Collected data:
◇ ◇ ◇ ◇

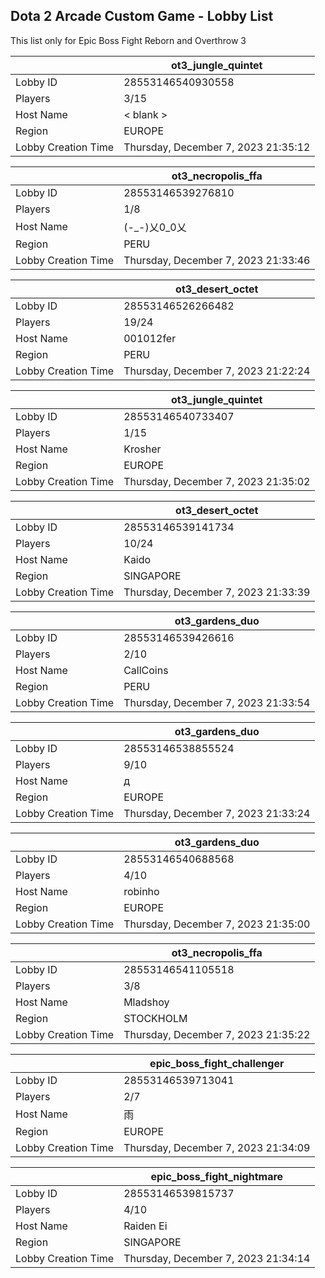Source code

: ## Dota 2 Arcade Custom Game - Lobby List

This list only for Epic Boss Fight Reborn and Overthrow 3

|  | ot3_jungle_quintet |
| ------ | ------ |
| Lobby ID | 28553146540930558 |
| Players | 3/15 |
| Host Name | < blank > |
| Region | EUROPE |
| Lobby Creation Time | Thursday, December 7, 2023 21:35:12 |


|  | ot3_necropolis_ffa |
| ------ | ------ |
| Lobby ID | 28553146539276810 |
| Players | 1/8 |
| Host Name | (-_-)乂0_0乂 |
| Region | PERU |
| Lobby Creation Time | Thursday, December 7, 2023 21:33:46 |


|  | ot3_desert_octet |
| ------ | ------ |
| Lobby ID | 28553146526266482 |
| Players | 19/24 |
| Host Name | 001012fer |
| Region | PERU |
| Lobby Creation Time | Thursday, December 7, 2023 21:22:24 |


|  | ot3_jungle_quintet |
| ------ | ------ |
| Lobby ID | 28553146540733407 |
| Players | 1/15 |
| Host Name | Krosher |
| Region | EUROPE |
| Lobby Creation Time | Thursday, December 7, 2023 21:35:02 |


|  | ot3_desert_octet |
| ------ | ------ |
| Lobby ID | 28553146539141734 |
| Players | 10/24 |
| Host Name | Kaido |
| Region | SINGAPORE |
| Lobby Creation Time | Thursday, December 7, 2023 21:33:39 |


|  | ot3_gardens_duo |
| ------ | ------ |
| Lobby ID | 28553146539426616 |
| Players | 2/10 |
| Host Name | CallCoins |
| Region | PERU |
| Lobby Creation Time | Thursday, December 7, 2023 21:33:54 |


|  | ot3_gardens_duo |
| ------ | ------ |
| Lobby ID | 28553146538855524 |
| Players | 9/10 |
| Host Name | д |
| Region | EUROPE |
| Lobby Creation Time | Thursday, December 7, 2023 21:33:24 |


|  | ot3_gardens_duo |
| ------ | ------ |
| Lobby ID | 28553146540688568 |
| Players | 4/10 |
| Host Name | robinho |
| Region | EUROPE |
| Lobby Creation Time | Thursday, December 7, 2023 21:35:00 |


|  | ot3_necropolis_ffa |
| ------ | ------ |
| Lobby ID | 28553146541105518 |
| Players | 3/8 |
| Host Name | Mladshoy |
| Region | STOCKHOLM |
| Lobby Creation Time | Thursday, December 7, 2023 21:35:22 |


|  | epic_boss_fight_challenger |
| ------ | ------ |
| Lobby ID | 28553146539713041 |
| Players | 2/7 |
| Host Name | 雨 |
| Region | EUROPE |
| Lobby Creation Time | Thursday, December 7, 2023 21:34:09 |


|  | epic_boss_fight_nightmare |
| ------ | ------ |
| Lobby ID | 28553146539815737 |
| Players | 4/10 |
| Host Name | Raiden Ei |
| Region | SINGAPORE |
| Lobby Creation Time | Thursday, December 7, 2023 21:34:14 |


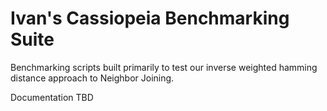 # Ivan's Cassiopeia Benchmarking Suite
Benchmarking scripts built primarily to test our inverse weighted hamming distance approach to Neighbor Joining.

Documentation TBD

◇ ◇ ◇ ◇

**Task goal**
Each entry is to be output exactly, and no picture is to appear.

**Written response**
Source code

: ## Dota 2 Arcade Custom Game - Lobby List

This list only for Epic Boss Fight Reborn and Overthrow 3

|  | ot3_jungle_quintet |
| ------ | ------ |
| Lobby ID | 28553146540930558 |
| Players | 3/15 |
| Host Name | < blank > |
| Region | EUROPE |
| Lobby Creation Time | Thursday, December 7, 2023 21:35:12 |


|  | ot3_necropolis_ffa |
| ------ | ------ |
| Lobby ID | 28553146539276810 |
| Players | 1/8 |
| Host Name | (-_-)乂0_0乂 |
| Region | PERU |
| Lobby Creation Time | Thursday, December 7, 2023 21:33:46 |


|  | ot3_desert_octet |
| ------ | ------ |
| Lobby ID | 28553146526266482 |
| Players | 19/24 |
| Host Name | 001012fer |
| Region | PERU |
| Lobby Creation Time | Thursday, December 7, 2023 21:22:24 |


|  | ot3_jungle_quintet |
| ------ | ------ |
| Lobby ID | 28553146540733407 |
| Players | 1/15 |
| Host Name | Krosher |
| Region | EUROPE |
| Lobby Creation Time | Thursday, December 7, 2023 21:35:02 |


|  | ot3_desert_octet |
| ------ | ------ |
| Lobby ID | 28553146539141734 |
| Players | 10/24 |
| Host Name | Kaido |
| Region | SINGAPORE |
| Lobby Creation Time | Thursday, December 7, 2023 21:33:39 |


|  | ot3_gardens_duo |
| ------ | ------ |
| Lobby ID | 28553146539426616 |
| Players | 2/10 |
| Host Name | CallCoins |
| Region | PERU |
| Lobby Creation Time | Thursday, December 7, 2023 21:33:54 |


|  | ot3_gardens_duo |
| ------ | ------ |
| Lobby ID | 28553146538855524 |
| Players | 9/10 |
| Host Name | д |
| Region | EUROPE |
| Lobby Creation Time | Thursday, December 7, 2023 21:33:24 |


|  | ot3_gardens_duo |
| ------ | ------ |
| Lobby ID | 28553146540688568 |
| Players | 4/10 |
| Host Name | robinho |
| Region | EUROPE |
| Lobby Creation Time | Thursday, December 7, 2023 21:35:00 |


|  | ot3_necropolis_ffa |
| ------ | ------ |
| Lobby ID | 28553146541105518 |
| Players | 3/8 |
| Host Name | Mladshoy |
| Region | STOCKHOLM |
| Lobby Creation Time | Thursday, December 7, 2023 21:35:22 |


|  | epic_boss_fight_challenger |
| ------ | ------ |
| Lobby ID | 28553146539713041 |
| Players | 2/7 |
| Host Name | 雨 |
| Region | EUROPE |
| Lobby Creation Time | Thursday, December 7, 2023 21:34:09 |


|  | epic_boss_fight_nightmare |
| ------ | ------ |
| Lobby ID | 28553146539815737 |
| Players | 4/10 |
| Host Name | Raiden Ei |
| Region | SINGAPORE |
| Lobby Creation Time | Thursday, December 7, 2023 21:34:14 |


 # Ivan's Cassiopeia Benchmarking Suite
Benchmarking scripts built primarily to test our inverse weighted hamming distance approach to Neighbor Joining.

Documentation TBD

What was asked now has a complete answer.